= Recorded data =

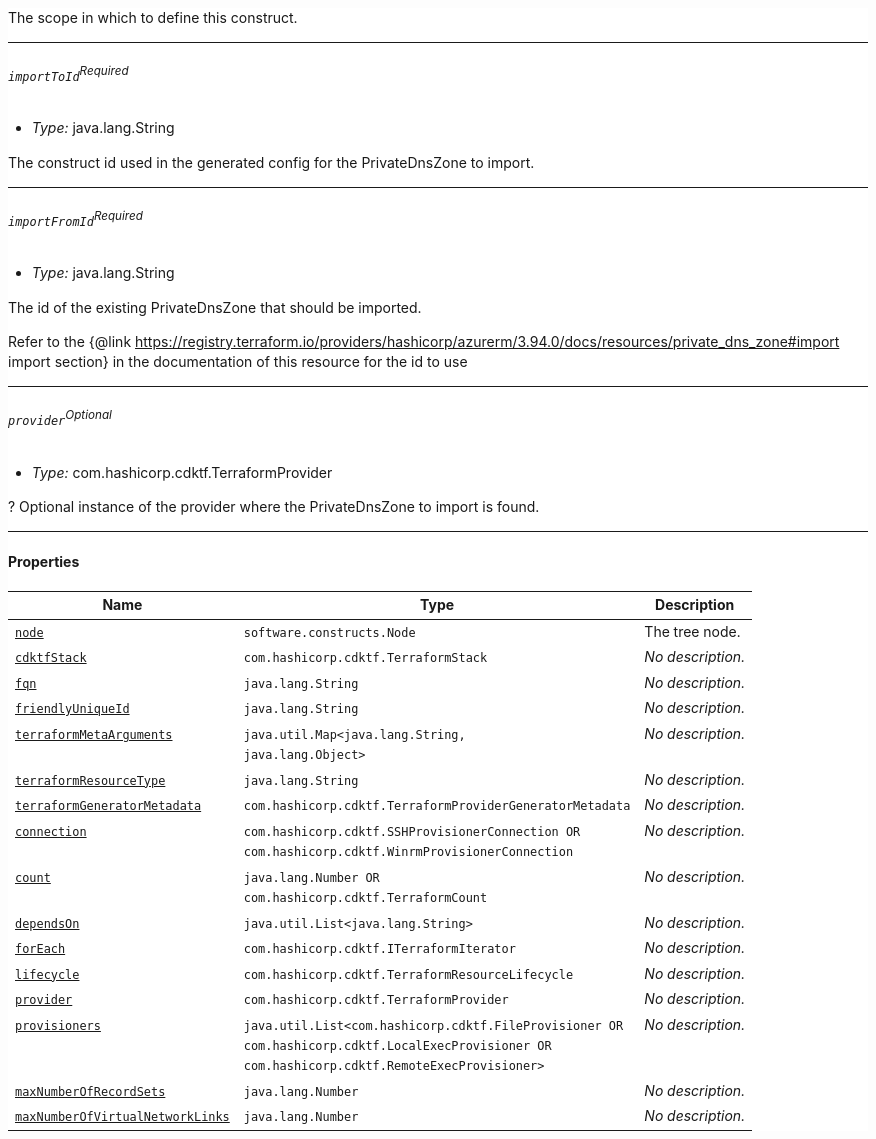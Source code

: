 The scope in which to define this construct.

---

###### `importToId`<sup>Required</sup> <a name="importToId" id="@cdktf/provider-azurerm.privateDnsZone.PrivateDnsZone.generateConfigForImport.parameter.importToId"></a>

- *Type:* java.lang.String

The construct id used in the generated config for the PrivateDnsZone to import.

---

###### `importFromId`<sup>Required</sup> <a name="importFromId" id="@cdktf/provider-azurerm.privateDnsZone.PrivateDnsZone.generateConfigForImport.parameter.importFromId"></a>

- *Type:* java.lang.String

The id of the existing PrivateDnsZone that should be imported.

Refer to the {@link https://registry.terraform.io/providers/hashicorp/azurerm/3.94.0/docs/resources/private_dns_zone#import import section} in the documentation of this resource for the id to use

---

###### `provider`<sup>Optional</sup> <a name="provider" id="@cdktf/provider-azurerm.privateDnsZone.PrivateDnsZone.generateConfigForImport.parameter.provider"></a>

- *Type:* com.hashicorp.cdktf.TerraformProvider

? Optional instance of the provider where the PrivateDnsZone to import is found.

---

#### Properties <a name="Properties" id="Properties"></a>

| **Name** | **Type** | **Description** |
| --- | --- | --- |
| <code><a href="#@cdktf/provider-azurerm.privateDnsZone.PrivateDnsZone.property.node">node</a></code> | <code>software.constructs.Node</code> | The tree node. |
| <code><a href="#@cdktf/provider-azurerm.privateDnsZone.PrivateDnsZone.property.cdktfStack">cdktfStack</a></code> | <code>com.hashicorp.cdktf.TerraformStack</code> | *No description.* |
| <code><a href="#@cdktf/provider-azurerm.privateDnsZone.PrivateDnsZone.property.fqn">fqn</a></code> | <code>java.lang.String</code> | *No description.* |
| <code><a href="#@cdktf/provider-azurerm.privateDnsZone.PrivateDnsZone.property.friendlyUniqueId">friendlyUniqueId</a></code> | <code>java.lang.String</code> | *No description.* |
| <code><a href="#@cdktf/provider-azurerm.privateDnsZone.PrivateDnsZone.property.terraformMetaArguments">terraformMetaArguments</a></code> | <code>java.util.Map<java.lang.String, java.lang.Object></code> | *No description.* |
| <code><a href="#@cdktf/provider-azurerm.privateDnsZone.PrivateDnsZone.property.terraformResourceType">terraformResourceType</a></code> | <code>java.lang.String</code> | *No description.* |
| <code><a href="#@cdktf/provider-azurerm.privateDnsZone.PrivateDnsZone.property.terraformGeneratorMetadata">terraformGeneratorMetadata</a></code> | <code>com.hashicorp.cdktf.TerraformProviderGeneratorMetadata</code> | *No description.* |
| <code><a href="#@cdktf/provider-azurerm.privateDnsZone.PrivateDnsZone.property.connection">connection</a></code> | <code>com.hashicorp.cdktf.SSHProvisionerConnection OR com.hashicorp.cdktf.WinrmProvisionerConnection</code> | *No description.* |
| <code><a href="#@cdktf/provider-azurerm.privateDnsZone.PrivateDnsZone.property.count">count</a></code> | <code>java.lang.Number OR com.hashicorp.cdktf.TerraformCount</code> | *No description.* |
| <code><a href="#@cdktf/provider-azurerm.privateDnsZone.PrivateDnsZone.property.dependsOn">dependsOn</a></code> | <code>java.util.List<java.lang.String></code> | *No description.* |
| <code><a href="#@cdktf/provider-azurerm.privateDnsZone.PrivateDnsZone.property.forEach">forEach</a></code> | <code>com.hashicorp.cdktf.ITerraformIterator</code> | *No description.* |
| <code><a href="#@cdktf/provider-azurerm.privateDnsZone.PrivateDnsZone.property.lifecycle">lifecycle</a></code> | <code>com.hashicorp.cdktf.TerraformResourceLifecycle</code> | *No description.* |
| <code><a href="#@cdktf/provider-azurerm.privateDnsZone.PrivateDnsZone.property.provider">provider</a></code> | <code>com.hashicorp.cdktf.TerraformProvider</code> | *No description.* |
| <code><a href="#@cdktf/provider-azurerm.privateDnsZone.PrivateDnsZone.property.provisioners">provisioners</a></code> | <code>java.util.List<com.hashicorp.cdktf.FileProvisioner OR com.hashicorp.cdktf.LocalExecProvisioner OR com.hashicorp.cdktf.RemoteExecProvisioner></code> | *No description.* |
| <code><a href="#@cdktf/provider-azurerm.privateDnsZone.PrivateDnsZone.property.maxNumberOfRecordSets">maxNumberOfRecordSets</a></code> | <code>java.lang.Number</code> | *No description.* |
| <code><a href="#@cdktf/provider-azurerm.privateDnsZone.PrivateDnsZone.property.maxNumberOfVirtualNetworkLinks">maxNumberOfVirtualNetworkLinks</a></code> | <code>java.lang.Number</code> | *No description.* |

= REQUIRED WORK =
Give the entries back verbatim and omit the images.

= RESPONSE TO THIS EXERCISE =
Source code

: The scope in which to define this construct.

---

###### `importToId`<sup>Required</sup> <a name="importToId" id="@cdktf/provider-azurerm.privateDnsZone.PrivateDnsZone.generateConfigForImport.parameter.importToId"></a>

- *Type:* java.lang.String

The construct id used in the generated config for the PrivateDnsZone to import.

---

###### `importFromId`<sup>Required</sup> <a name="importFromId" id="@cdktf/provider-azurerm.privateDnsZone.PrivateDnsZone.generateConfigForImport.parameter.importFromId"></a>

- *Type:* java.lang.String

The id of the existing PrivateDnsZone that should be imported.

Refer to the {@link https://registry.terraform.io/providers/hashicorp/azurerm/3.94.0/docs/resources/private_dns_zone#import import section} in the documentation of this resource for the id to use

---

###### `provider`<sup>Optional</sup> <a name="provider" id="@cdktf/provider-azurerm.privateDnsZone.PrivateDnsZone.generateConfigForImport.parameter.provider"></a>

- *Type:* com.hashicorp.cdktf.TerraformProvider

? Optional instance of the provider where the PrivateDnsZone to import is found.

---

#### Properties <a name="Properties" id="Properties"></a>

| **Name** | **Type** | **Description** |
| --- | --- | --- |
| <code><a href="#@cdktf/provider-azurerm.privateDnsZone.PrivateDnsZone.property.node">node</a></code> | <code>software.constructs.Node</code> | The tree node. |
| <code><a href="#@cdktf/provider-azurerm.privateDnsZone.PrivateDnsZone.property.cdktfStack">cdktfStack</a></code> | <code>com.hashicorp.cdktf.TerraformStack</code> | *No description.* |
| <code><a href="#@cdktf/provider-azurerm.privateDnsZone.PrivateDnsZone.property.fqn">fqn</a></code> | <code>java.lang.String</code> | *No description.* |
| <code><a href="#@cdktf/provider-azurerm.privateDnsZone.PrivateDnsZone.property.friendlyUniqueId">friendlyUniqueId</a></code> | <code>java.lang.String</code> | *No description.* |
| <code><a href="#@cdktf/provider-azurerm.privateDnsZone.PrivateDnsZone.property.terraformMetaArguments">terraformMetaArguments</a></code> | <code>java.util.Map<java.lang.String, java.lang.Object></code> | *No description.* |
| <code><a href="#@cdktf/provider-azurerm.privateDnsZone.PrivateDnsZone.property.terraformResourceType">terraformResourceType</a></code> | <code>java.lang.String</code> | *No description.* |
| <code><a href="#@cdktf/provider-azurerm.privateDnsZone.PrivateDnsZone.property.terraformGeneratorMetadata">terraformGeneratorMetadata</a></code> | <code>com.hashicorp.cdktf.TerraformProviderGeneratorMetadata</code> | *No description.* |
| <code><a href="#@cdktf/provider-azurerm.privateDnsZone.PrivateDnsZone.property.connection">connection</a></code> | <code>com.hashicorp.cdktf.SSHProvisionerConnection OR com.hashicorp.cdktf.WinrmProvisionerConnection</code> | *No description.* |
| <code><a href="#@cdktf/provider-azurerm.privateDnsZone.PrivateDnsZone.property.count">count</a></code> | <code>java.lang.Number OR com.hashicorp.cdktf.TerraformCount</code> | *No description.* |
| <code><a href="#@cdktf/provider-azurerm.privateDnsZone.PrivateDnsZone.property.dependsOn">dependsOn</a></code> | <code>java.util.List<java.lang.String></code> | *No description.* |
| <code><a href="#@cdktf/provider-azurerm.privateDnsZone.PrivateDnsZone.property.forEach">forEach</a></code> | <code>com.hashicorp.cdktf.ITerraformIterator</code> | *No description.* |
| <code><a href="#@cdktf/provider-azurerm.privateDnsZone.PrivateDnsZone.property.lifecycle">lifecycle</a></code> | <code>com.hashicorp.cdktf.TerraformResourceLifecycle</code> | *No description.* |
| <code><a href="#@cdktf/provider-azurerm.privateDnsZone.PrivateDnsZone.property.provider">provider</a></code> | <code>com.hashicorp.cdktf.TerraformProvider</code> | *No description.* |
| <code><a href="#@cdktf/provider-azurerm.privateDnsZone.PrivateDnsZone.property.provisioners">provisioners</a></code> | <code>java.util.List<com.hashicorp.cdktf.FileProvisioner OR com.hashicorp.cdktf.LocalExecProvisioner OR com.hashicorp.cdktf.RemoteExecProvisioner></code> | *No description.* |
| <code><a href="#@cdktf/provider-azurerm.privateDnsZone.PrivateDnsZone.property.maxNumberOfRecordSets">maxNumberOfRecordSets</a></code> | <code>java.lang.Number</code> | *No description.* |
| <code><a href="#@cdktf/provider-azurerm.privateDnsZone.PrivateDnsZone.property.maxNumberOfVirtualNetworkLinks">maxNumberOfVirtualNetworkLinks</a></code> | <code>java.lang.Number</code> | *No description.* |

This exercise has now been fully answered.